One of Keating's aides poured a bottle of champagne down the front of a secretary's blouse. She screamed and then giggled uncontrollably. Everyone in the crowded room roared approval.

Keating responded by calling for the champagne to be chilled down as cold as they could make it. On this night, Keating was on top of the world. The $1 million he had spent in payoffs to Senators John McCain and Dennis DeConcini and all the others in Washington then seemed worth every penny expended.

At this point, the megalomaniacal Keating had no way of knowing the path ahead for him.

Now, I walked around Keating's old parking lot. It was empty. American Continental and Lincoln Savings are no more. The Phoenician resort is being run by the government. Everyone's moved on to other places.

Keating sits in his home in Paradise Valley waiting for his trial to begin.

A sign on the front door of his old office building reads: "Not Open to the Public."

Just to the west of Keating, in Camelback Plaza at 2621 East Camelback, was the office of Major General John K. Singlaub, retired.

General Singlaub was a 35-year military veteran. He had fought with the OSS behind the lines in both Europe and the Pacific during World War II. He was a friend of William J. Casey, later Ronald Reagan's chief of the Central Intelligence Agency.

After the war, Singlaub established the Ranger Training Center at Fort Benning, Georgia. He was a CIA deputy chief in Korea and also served there as a combat commander.

During Vietnam, Singlaub was commander of the Unconventional Warfare Task Force and was on-site commander of Operation Phoenix, an assassination and counter-terror campaign. He became one of the most decorated officers in modern American history.
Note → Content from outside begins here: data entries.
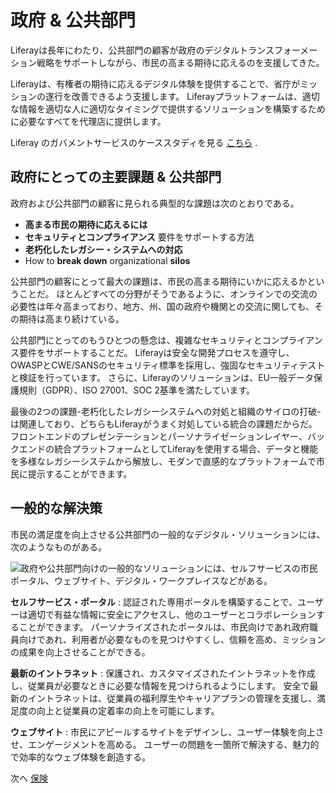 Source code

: # 政府 & 公共部門

Liferayは長年にわたり、公共部門の顧客が政府のデジタルトランスフォーメーション戦略をサポートしながら、市民の高まる期待に応えるのを支援してきた。

Liferayは、有権者の期待に応えるデジタル体験を提供することで、省庁がミッションの遂行を改善できるよう支援します。 Liferayプラットフォームは、適切な情報を適切な人に適切なタイミングで提供するソリューションを構築するために必要なすべてを代理店に提供します。

Liferay のガバメントサービスのケーススタディを見る [こちら](https://www.liferay.com/resources/case-studies?industries=government) .

## 政府にとっての主要課題 & 公共部門

政府および公共部門の顧客に見られる典型的な課題は次のとおりである。

* **高まる市民の期待に応えるには**
* **セキュリティとコンプライアンス** 要件をサポートする方法
* **老朽化したレガシー・システムへの対応**
* How to **break down** organizational **silos**

公共部門の顧客にとって最大の課題は、市民の高まる期待にいかに応えるかということだ。 ほとんどすべての分野がそうであるように、オンラインでの交流の必要性は年々高まっており、地方、州、国の政府や機関との交流に関しても、その期待は高まり続けている。

公共部門にとってのもうひとつの懸念は、複雑なセキュリティとコンプライアンス要件をサポートすることだ。 Liferayは安全な開発プロセスを遵守し、OWASPとCWE/SANSのセキュリティ標準を採用し、強固なセキュリティテストと検証を行っています。 さらに、Liferayのソリューションは、EU一般データ保護規則（GDPR）、ISO 27001、SOC 2基準を満たしています。

最後の2つの課題-老朽化したレガシーシステムへの対処と組織のサイロの打破-は関連しており、どちらもLiferayがうまく対処している統合の課題だからだ。  フロントエンドのプレゼンテーションとパーソナライゼーションレイヤー、バックエンドの統合プラットフォームとしてLiferayを使用する場合、データと機能を多様なレガシーシステムから解放し、モダンで直感的なプラットフォームで市民に提示することができます。

## 一般的な解決策

市民の満足度を向上させる公共部門の一般的なデジタル・ソリューションには、次のようなものがある。

![政府や公共部門向けの一般的なソリューションには、セルフサービスの市民ポータル、ウェブサイト、デジタル・ワークプレイスなどがある。](./government-and-public-sector/images/01.png)

**セルフサービス・ポータル** : 認証された専用ポータルを構築することで、ユーザーは適切で有益な情報に安全にアクセスし、他のユーザーとコラボレーションすることができます。 パーソナライズされたポータルは、市民向けであれ政府職員向けであれ、利用者が必要なものを見つけやすくし、信頼を高め、ミッションの成果を向上させることができる。

**最新のイントラネット** : 保護され、カスタマイズされたイントラネットを作成し、従業員が必要なときに必要な情報を見つけられるようにします。 安全で最新のイントラネットは、従業員の福利厚生やキャリアプランの管理を支援し、満足度の向上と従業員の定着率の向上を可能にします。

**ウェブサイト** : 市民にアピールするサイトをデザインし、ユーザー体験を向上させ、エンゲージメントを高める。 ユーザーの問題を一箇所で解決する、魅力的で効率的なウェブ体験を創造する。

次へ [保険](./insurance.md)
In 1980, he became head of the World Anti-Communist League with his main office here in Phoenix.

Singlaub began by recruiting former U.S. soldiers to train the army of El Salvador. He also briefed U.S. officials on guerrilla operations on which he was an expert.

It was after delivering one of these speeches that Singlaub met Oliver North, who was in the audience.

From then on, Singlaub met regularly with North in Washington. He became a one-man collection agency for North and the contras. The frequency of the meetings with North has been verified by a study of North's notebooks done by Theodore Draper for his new book A Very Thin Line.

North was under congressional orders not to raise money for the contras. But Singlaub, a private citizen, could ask for guns and weapons and money without any concerns about getting in trouble with Congress.

Author Draper describes Singlaub in A Very Thin Line as a man who never played by the rules. He says Singlaub was obsessed by the Communist threat. He took it upon himself to put the world on guard.

Joyce Downey, who ran Singlaub's office here in Phoenix, remembers him fondly.

"He was a gentleman from the old school," Downey says. "He had a whole set of different values about our country that he developed during his service in World War II.

"He is courtly and a great patriot. He wasn't a West Point type at all. He grew up in California next door to Jane Russell, the actress, and she is still one of his best friends."

Coincidentally, Downey knows Keating, too. She and Keating both worked on former Texas governor John Connally's presidential campaign. Keating, believe it or not, was in charge of press relations for a brief period.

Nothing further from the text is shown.